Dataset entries
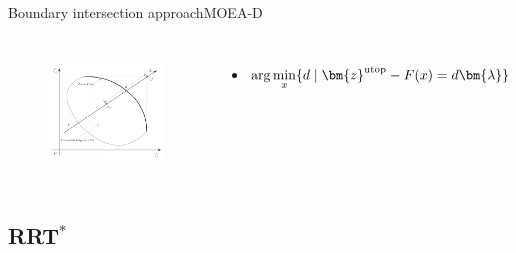 \begin{frame}{Boundary intersection approach}{MOEA-D}
	\begin{columns}
		\begin{figure}
			\centering
			\includegraphics[width=\linewidth]{figure/boundary_intersection}
			\label{fig:boundary_intersection}
		\end{figure}
		\begin{minipage}{\textwidth}
			\begin{itemize}[leftmargin=*]
				\item \begin{equation}
				\nonumber
				\arg\min_x \{ d \mid \bm{z}^{\rm utop} - F(x) = d \bm{\lambda} \}
				\end{equation}
			\end{itemize}
		\end{minipage}
	\end{columns}
\end{frame}

\subsection{RRT$^{*}$}

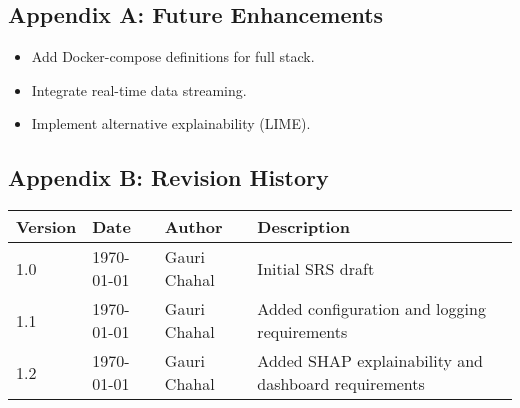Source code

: \documentclass[15pt]{article}
\begin{document}
\subsection{Appendix A: Future Enhancements}
\begin{itemize}
  \item Add Docker-compose definitions for full stack.
  \item Integrate real-time data streaming.
  \item Implement alternative explainability (LIME).
\end{itemize}

\subsection{Appendix B: Revision History}
\begin{tabular}{|l|l|l|l|}
\hline
Version & Date & Author & Description \\
\hline
1.0 & \today & Gauri Chahal & Initial SRS draft \\
\hline
1.1 & \today & Gauri Chahal & Added configuration and logging requirements \\
\hline
1.2 & \today & Gauri Chahal & Added SHAP explainability and dashboard requirements \\
\hline
\end{tabular}
\end{document}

◆ Directions ◆
In the copy, include every record exactly and no pictures.

◆ Result ◆
 \begin{frame}{Boundary intersection approach}{MOEA-D}
	\begin{columns}
		\begin{figure}
			\centering
			\includegraphics[width=\linewidth]{figure/boundary_intersection}
			\label{fig:boundary_intersection}
		\end{figure}
		\begin{minipage}{\textwidth}
			\begin{itemize}[leftmargin=*]
				\item \begin{equation}
				\nonumber
				\arg\min_x \{ d \mid \bm{z}^{\rm utop} - F(x) = d \bm{\lambda} \}
				\end{equation}
			\end{itemize}
		\end{minipage}
	\end{columns}
\end{frame}

\subsection{RRT$^{*}$}

Source code

: \documentclass[15pt]{article}
\begin{document}
\subsection{Appendix A: Future Enhancements}
\begin{itemize}
  \item Add Docker-compose definitions for full stack.
  \item Integrate real-time data streaming.
  \item Implement alternative explainability (LIME).
\end{itemize}

\subsection{Appendix B: Revision History}
\begin{tabular}{|l|l|l|l|}
\hline
Version & Date & Author & Description \\
\hline
1.0 & \today & Gauri Chahal & Initial SRS draft \\
\hline
1.1 & \today & Gauri Chahal & Added configuration and logging requirements \\
\hline
1.2 & \today & Gauri Chahal & Added SHAP explainability and dashboard requirements \\
\hline
\end{tabular}
\end{document}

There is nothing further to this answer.